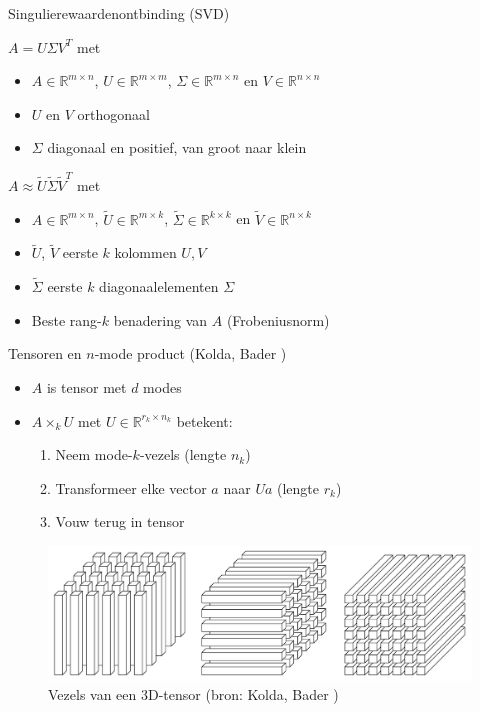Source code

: \documentclass[t,12pt,dutch
\ifx\beamermode\undefined\else,\beamermode\fi
]{beamer}
\begin{document}
\begin{frame}{Singulierewaardenontbinding (SVD)}

$A = U \Sigma V^T$ met 
\begin{itemize}
\item $A \in \mathbb{R}^{m \times n}$, $U \in \mathbb{R}^{m \times m}$, $\Sigma \in \mathbb{R}^{m \times n}$ en $V \in \mathbb{R}^{n \times n}$
\item $U$ en $V$ orthogonaal
\item $\Sigma$ diagonaal en positief, van groot naar klein
\newline
\end{itemize}
$A \approx \widetilde{U} \widetilde{\Sigma} \widetilde{V}^T$ met 
\begin{itemize}
\item $A \in \mathbb{R}^{m \times n}$, $\widetilde{U} \in \mathbb{R}^{m \times k}$, $\widetilde{\Sigma} \in \mathbb{R}^{k \times k}$ en $\widetilde{V} \in \mathbb{R}^{n \times k}$
\item $\widetilde{U}$, $\widetilde{V}$ eerste $k$ kolommen $U, V$
\item $\widetilde{\Sigma}$ eerste $k$ diagonaalelementen $\Sigma$
\item Beste rang-$k$ benadering van $A$ (Frobeniusnorm)
\end{itemize}

\end{frame}

\begin{frame}{Tensoren en $n$-mode product (Kolda, Bader \cite{ref:kolda})}

\begin{itemize}
\item $A$ is tensor met $d$ modes
\item $A \times_k U$ met $U \in \mathbb{R}^{r_k \times n_k}$ betekent:
\begin{enumerate}
\item Neem mode-$k$-vezels (lengte $n_k$)
\item Transformeer elke vector $a$ naar $Ua$ (lengte $r_k$)
\item Vouw terug in tensor
\end{enumerate}
\end{itemize}

\begin{figure}[H]
\centering
\includegraphics[scale=0.13]{images/fibers.png}
\caption{Vezels van een 3D-tensor (bron: Kolda, Bader \cite{ref:kolda})}
\end{figure}

\end{frame}
\end{document}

-- -- --

> **TASK REQUIREMENTS**
Apart from the pictures, every line of the data above should be given again exactly.

> **SOLUTION BELOW**
Source code

: \documentclass[t,12pt,dutch
\ifx\beamermode\undefined\else,\beamermode\fi
]{beamer}
\begin{document}
\begin{frame}{Singulierewaardenontbinding (SVD)}

$A = U \Sigma V^T$ met 
\begin{itemize}
\item $A \in \mathbb{R}^{m \times n}$, $U \in \mathbb{R}^{m \times m}$, $\Sigma \in \mathbb{R}^{m \times n}$ en $V \in \mathbb{R}^{n \times n}$
\item $U$ en $V$ orthogonaal
\item $\Sigma$ diagonaal en positief, van groot naar klein
\newline
\end{itemize}
$A \approx \widetilde{U} \widetilde{\Sigma} \widetilde{V}^T$ met 
\begin{itemize}
\item $A \in \mathbb{R}^{m \times n}$, $\widetilde{U} \in \mathbb{R}^{m \times k}$, $\widetilde{\Sigma} \in \mathbb{R}^{k \times k}$ en $\widetilde{V} \in \mathbb{R}^{n \times k}$
\item $\widetilde{U}$, $\widetilde{V}$ eerste $k$ kolommen $U, V$
\item $\widetilde{\Sigma}$ eerste $k$ diagonaalelementen $\Sigma$
\item Beste rang-$k$ benadering van $A$ (Frobeniusnorm)
\end{itemize}

\end{frame}

\begin{frame}{Tensoren en $n$-mode product (Kolda, Bader \cite{ref:kolda})}

\begin{itemize}
\item $A$ is tensor met $d$ modes
\item $A \times_k U$ met $U \in \mathbb{R}^{r_k \times n_k}$ betekent:
\begin{enumerate}
\item Neem mode-$k$-vezels (lengte $n_k$)
\item Transformeer elke vector $a$ naar $Ua$ (lengte $r_k$)
\item Vouw terug in tensor
\end{enumerate}
\end{itemize}

\begin{figure}[H]
\centering
\includegraphics[scale=0.13]{images/fibers.png}
\caption{Vezels van een 3D-tensor (bron: Kolda, Bader \cite{ref:kolda})}
\end{figure}

\end{frame}
\end{document}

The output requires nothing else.